Getting Started with OpenRefine

This guide is a companion to the Data Preparation for Digital Humanities Research workshop.
It is designed to help you begin using OpenRefine to:

  • ☞ facet data
  • ☞ filter data
  • ☞ cluster data
  • ☞ transform data

Create Project

Download data (authors-people.csv)

This dataset was created by the British Library. We thank them for their love of comics. More details about the dataset will surface as you work through it with OpenRefine.

Choose file(s) for your project

Parse data as CSV > Assign project name > Create project


Examine data

Take a minute to look around. Consider the structure of the data with principles of "tidy data" in mind. This will help guide what types of operations you perform on the data. Also take time to evaluate the type of information that is represented and what type of questions you might want to ask of it (e.g.

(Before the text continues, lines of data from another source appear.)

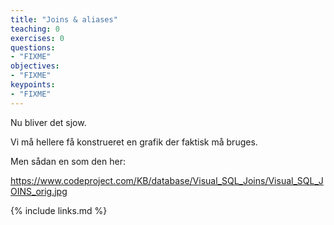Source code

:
```yaml
---
title: "Joins & aliases"
teaching: 0
exercises: 0
questions:
- "FIXME"
objectives:
- "FIXME"
keypoints:
- "FIXME"
---
```

Nu bliver det sjow. 
 

Vi må hellere få konstrueret en grafik der faktisk må bruges. 

Men sådan en som den her:

https://www.codeproject.com/KB/database/Visual_SQL_Joins/Visual_SQL_JOINS_orig.jpg

{% include links.md %}
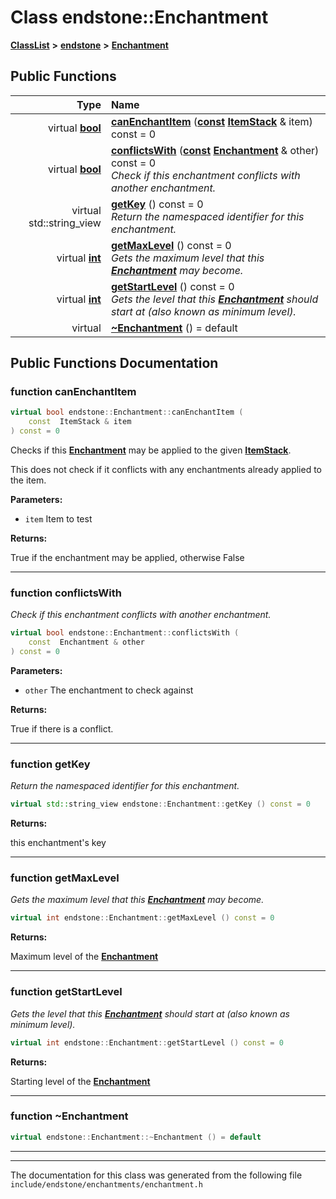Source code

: 

# Class endstone::Enchantment



[**ClassList**](annotated.md) **>** [**endstone**](namespaceendstone.md) **>** [**Enchantment**](classendstone_1_1Enchantment.md)










































## Public Functions

| Type | Name |
| ---: | :--- |
| virtual [**bool**](classendstone_1_1Vector.md) | [**canEnchantItem**](#function-canenchantitem) ([**const**](classendstone_1_1Vector.md) [**ItemStack**](classendstone_1_1ItemStack.md) & item) const = 0<br> |
| virtual [**bool**](classendstone_1_1Vector.md) | [**conflictsWith**](#function-conflictswith) ([**const**](classendstone_1_1Vector.md) [**Enchantment**](classendstone_1_1Enchantment.md) & other) const = 0<br>_Check if this enchantment conflicts with another enchantment._  |
| virtual std::string\_view | [**getKey**](#function-getkey) () const = 0<br>_Return the namespaced identifier for this enchantment._  |
| virtual [**int**](classendstone_1_1Vector.md) | [**getMaxLevel**](#function-getmaxlevel) () const = 0<br>_Gets the maximum level that this_ [_**Enchantment**_](classendstone_1_1Enchantment.md) _may become._ |
| virtual [**int**](classendstone_1_1Vector.md) | [**getStartLevel**](#function-getstartlevel) () const = 0<br>_Gets the level that this_ [_**Enchantment**_](classendstone_1_1Enchantment.md) _should start at (also known as minimum level)._ |
| virtual  | [**~Enchantment**](#function-enchantment) () = default<br> |




























## Public Functions Documentation




### function canEnchantItem 

```C++
virtual bool endstone::Enchantment::canEnchantItem (
    const  ItemStack & item
) const = 0
```



Checks if this [**Enchantment**](classendstone_1_1Enchantment.md) may be applied to the given [**ItemStack**](classendstone_1_1ItemStack.md). 


This does not check if it conflicts with any enchantments already applied to the item.




**Parameters:**


* `item` Item to test 



**Returns:**

True if the enchantment may be applied, otherwise False 





        

<hr>



### function conflictsWith 

_Check if this enchantment conflicts with another enchantment._ 
```C++
virtual bool endstone::Enchantment::conflictsWith (
    const  Enchantment & other
) const = 0
```





**Parameters:**


* `other` The enchantment to check against 



**Returns:**

True if there is a conflict. 





        

<hr>



### function getKey 

_Return the namespaced identifier for this enchantment._ 
```C++
virtual std::string_view endstone::Enchantment::getKey () const = 0
```





**Returns:**

this enchantment's key 





        

<hr>



### function getMaxLevel 

_Gets the maximum level that this_ [_**Enchantment**_](classendstone_1_1Enchantment.md) _may become._
```C++
virtual int endstone::Enchantment::getMaxLevel () const = 0
```





**Returns:**

Maximum level of the [**Enchantment**](classendstone_1_1Enchantment.md) 





        

<hr>



### function getStartLevel 

_Gets the level that this_ [_**Enchantment**_](classendstone_1_1Enchantment.md) _should start at (also known as minimum level)._
```C++
virtual int endstone::Enchantment::getStartLevel () const = 0
```





**Returns:**

Starting level of the [**Enchantment**](classendstone_1_1Enchantment.md) 





        

<hr>



### function ~Enchantment 

```C++
virtual endstone::Enchantment::~Enchantment () = default
```




<hr>

------------------------------
The documentation for this class was generated from the following file `include/endstone/enchantments/enchantment.h`

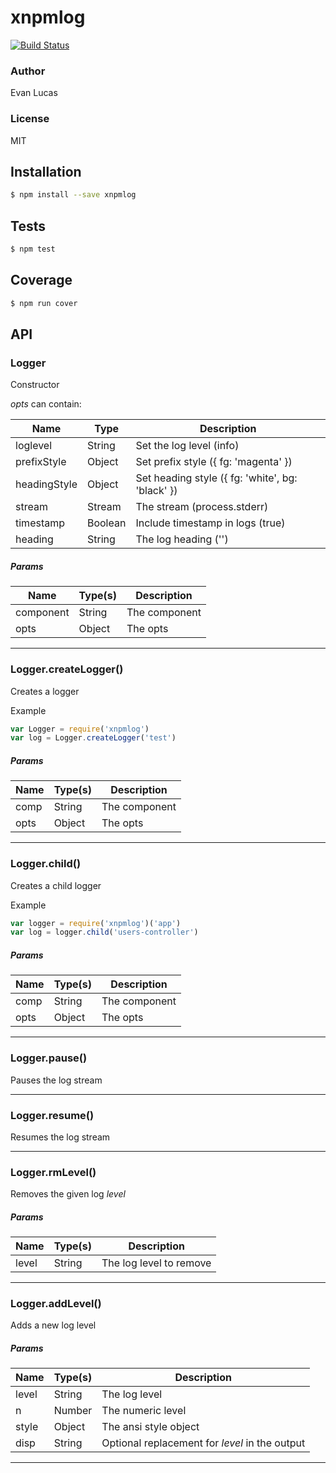 # xnpmlog
[![Build Status](https://circleci.com/gh/evanlucas/xnpmlog.png?circle-token=c10da093071aea746ba068d9108b6161023378fe)](https://circleci.com/gh/evanlucas/xnpmlog)

### Author
Evan Lucas

### License
MIT

## Installation
```bash
$ npm install --save xnpmlog
```

## Tests
```bash
$ npm test
```

## Coverage
```bash
$ npm run cover
```

## API

### Logger

Constructor

_opts_ can contain:

| Name | Type | Description |
| ---- | ---- | ----------- |
| loglevel | String | Set the log level (info) |
| prefixStyle | Object | Set prefix style ({ fg: 'magenta' }) |
| headingStyle | Object | Set heading style ({ fg: 'white', bg: 'black' }) |
| stream | Stream | The stream (process.stderr) |
| timestamp | Boolean | Include timestamp in logs (true) |
| heading | String | The log heading ('') |

##### Params
| Name | Type(s) | Description |
| ---- | ------- | ----------- |
| component | String | The component |
| opts | Object | The opts |


***

### Logger.createLogger()

Creates a logger

Example

```js
var Logger = require('xnpmlog')
var log = Logger.createLogger('test')
```

##### Params
| Name | Type(s) | Description |
| ---- | ------- | ----------- |
| comp | String | The component |
| opts | Object | The opts |


***

### Logger.child()

Creates a child logger

Example

```js
var logger = require('xnpmlog')('app')
var log = logger.child('users-controller')
```

##### Params
| Name | Type(s) | Description |
| ---- | ------- | ----------- |
| comp | String | The component |
| opts | Object | The opts |


***

### Logger.pause()

Pauses the log stream



***

### Logger.resume()

Resumes the log stream



***

### Logger.rmLevel()

Removes the given log _level_

##### Params
| Name | Type(s) | Description |
| ---- | ------- | ----------- |
| level | String | The log level to remove |


***

### Logger.addLevel()

Adds a new log level

##### Params
| Name | Type(s) | Description |
| ---- | ------- | ----------- |
| level | String | The log level |
| n | Number | The numeric level |
| style | Object | The ansi style object |
| disp | String | Optional replacement for _level_ in the output |


***
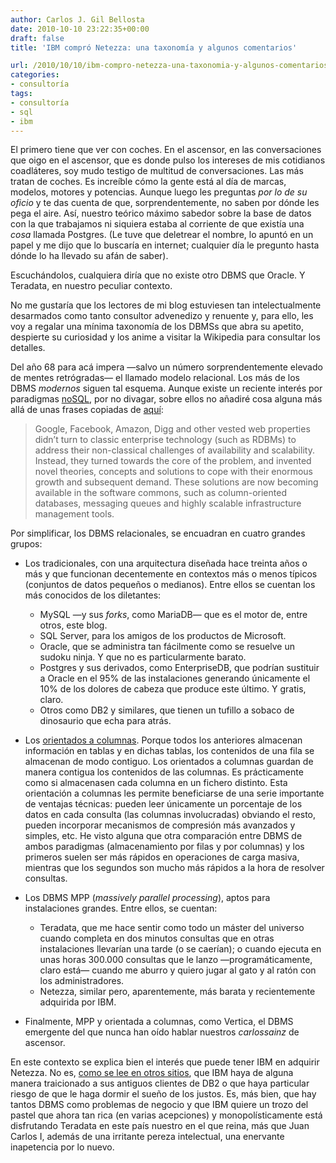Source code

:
 ```yaml
---
author: Carlos J. Gil Bellosta
date: 2010-10-10 23:22:35+00:00
draft: false
title: 'IBM compró Netezza: una taxonomía y algunos comentarios'

url: /2010/10/10/ibm-compro-netezza-una-taxonomia-y-algunos-comentarios/
categories:
- consultoría
tags:
- consultoría
- sql
- ibm
---
```


El primero tiene que ver con coches. En el ascensor, en las conversaciones que oigo en el ascensor, que es donde pulso los intereses de mis cotidianos coadláteres, soy mudo testigo de multitud de conversaciones. Las más tratan de coches. Es increíble cómo la gente está al día de marcas, modelos, motores y potencias. Aunque luego les preguntas _por lo de su oficio_ y te das cuenta de que, sorprendentemente, no saben por dónde les pega el aire. Así, nuestro teórico máximo sabedor sobre la base de datos con la que trabajamos ni siquiera estaba al corriente de que existía una _cosa_ llamada Postgres. (Le tuve que deletrear el nombre, lo apuntó en un papel y me dijo que lo buscaría en internet; cualquier día le pregunto hasta dónde lo ha llevado su afán de saber).

Escuchándolos, cualquiera diría que no existe otro DBMS que Oracle. Y Teradata, en nuestro peculiar contexto.

No me gustaría que los lectores de mi blog estuviesen tan intelectualmente desarmados como tanto consultor advenedizo y renuente y, para ello, les voy a regalar una mínima taxonomía de los DBMSs que abra su apetito, despierte su curiosidad y los anime a visitar la Wikipedia para consultar los detalles.

Del año 68 para acá impera —salvo un número sorprendentemente elevado de mentes retrógradas— el llamado modelo relacional. Los más de los DBMS _modernos_ siguen tal esquema. Aunque existe un reciente interés por paradigmas [noSQL](http://es.wikipedia.org/wiki/NoSQL), por no divagar, sobre ellos no añadiré cosa alguna más allá de unas frases copiadas de [aquí](http://outerthought.org/site/products/lily.html):


> Google, Facebook, Amazon, Digg and other vested web properties didn’t turn to classic enterprise technology (such as RDBMs) to address their non-classical challenges of availability and scalability. Instead, they turned towards the core of the problem, and invented novel theories, concepts and solutions to cope with their enormous growth and subsequent demand. These solutions are now becoming available in the software commons, such as column-oriented databases, messaging queues and highly scalable infrastructure management tools.


Por simplificar, los DBMS relacionales, se encuadran en cuatro grandes grupos:



* Los tradicionales, con una arquitectura diseñada hace treinta años o más y que funcionan decentemente en contextos más o menos típicos (conjuntos de datos pequeños o medianos). Entre ellos se cuentan los más conocidos de los diletantes:
	* MySQL —y sus _forks_, como MariaDB— que es el motor de, entre otros, este blog.
	* SQL Server, para los amigos de los productos de Microsoft.
	* Oracle, que se administra tan fácilmente como se resuelve un sudoku ninja. Y que no es particularmente barato.
	* Postgres y sus derivados, como EnterpriseDB, que podrían sustituir a Oracle en el 95% de las instalaciones generando únicamente el 10% de los dolores de cabeza que produce este último. Y gratis, claro.
	* Otros como DB2 y similares, que tienen un tufillo a sobaco de dinosaurio que echa para atrás.

* Los [orientados a columnas](http://en.wikipedia.org/wiki/Column-oriented_DBMS). Porque todos los anteriores almacenan información en tablas y en dichas tablas, los contenidos de una fila se almacenan de modo contiguo. Los orientados a columnas guardan de manera contigua los contenidos de las columnas. Es prácticamente como si almacenasen cada columna en un fichero distinto. Esta orientación a columnas les permite beneficiarse de una serie importante de ventajas técnicas: pueden leer únicamente un porcentaje de los datos en cada consulta (las columnas involucradas) obviando el resto, pueden incorporar mecanismos de compresión más avanzados y simples, etc. He visto alguna que otra comparación entre DBMS de ambos paradigmas (almacenamiento por filas y por columnas) y los primeros suelen ser más rápidos en operaciones de carga masiva, mientras que los segundos son mucho más rápidos a la hora de resolver consultas.
* Los DBMS MPP (_massively parallel processing_), aptos para instalaciones grandes. Entre ellos, se cuentan:
	* Teradata, que me hace sentir como todo un máster del universo cuando completa en dos minutos consultas que en otras instalaciones llevarían una tarde (o se caerían); o cuando ejecuta en unas horas 300.000 consultas que le lanzo —programáticamente, claro está— cuando me aburro y quiero jugar al gato y al ratón con los administradores.
	* Netezza, similar pero, aparentemente, más barata y recientemente adquirida por IBM.

* Finalmente, MPP y orientada a columnas, como Vertica, el DBMS emergente del que nunca han oído hablar nuestros _carlossainz_ de ascensor.

En este contexto se explica bien el interés que puede tener IBM en adquirir Netezza. No es, [como se lee en otros sitios](http://carlosal.wordpress.com/2010/09/22/%C2%A1ibm-compra-netezza/), que IBM haya de alguna manera traicionado a sus antiguos clientes de DB2 o que haya particular riesgo de que le haga dormir el sueño de los justos. Es, más bien, que hay tantos DBMS como problemas de negocio y que IBM quiere un trozo del pastel que ahora tan rica (en varias acepciones) y monopolísticamente está disfrutando Teradata en este país nuestro en el que reina, más que Juan Carlos I, además de una irritante pereza intelectual, una enervante inapetencia por lo nuevo.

Which publishers are most prominently represented in the collection?)

Facet data

Each column has a facet function that allows you to quicky identify inconsistencies in your data by counting the number of unique occurences for each piece of data in that column. Using this function we will analyze the distribution of comics in the dataset by publisher. The first step is to begin assessing the consistency of data in the Publisher column.

Try the following sequence of steps:

1. Click the Publisher column > Select Facet > Select Text Facet


2. Facet by 'count' on the left hand side > Observe the record count for the Publisher Titan


3. Facet by 'name' on the left hand side > Scoll down to Titan > Observe variant representation of Titan


4. Hover cursor to the right of 'Titan.,' > Click 'edit' > Type Titan > Titan., transformed to Titan across 33 records

Note: In addition to the standard facet there a number of custom facets available that perform functions like detecting duplicates and text length. It is also possible to create and store facet functions for later use.

Filter data

Each column contains a 'text filter' function. The text filter is useful for identifying pieces of data that may have many variants. Based on the previous section we know that the Publisher Titan may be represented in a variety of ways. In order to explore this further we use the text filter to filter for all occurences of Titan.

A couple of interesting things result. We see at the top that 4684 rows match Titan. If we were going on the result from step 3 in the prior section we could have assumed that 'Titan' had only 3627 comics in the collection. Closer examination using the text filter function shows us how many records we might have missed as a result of typos and variant spelling.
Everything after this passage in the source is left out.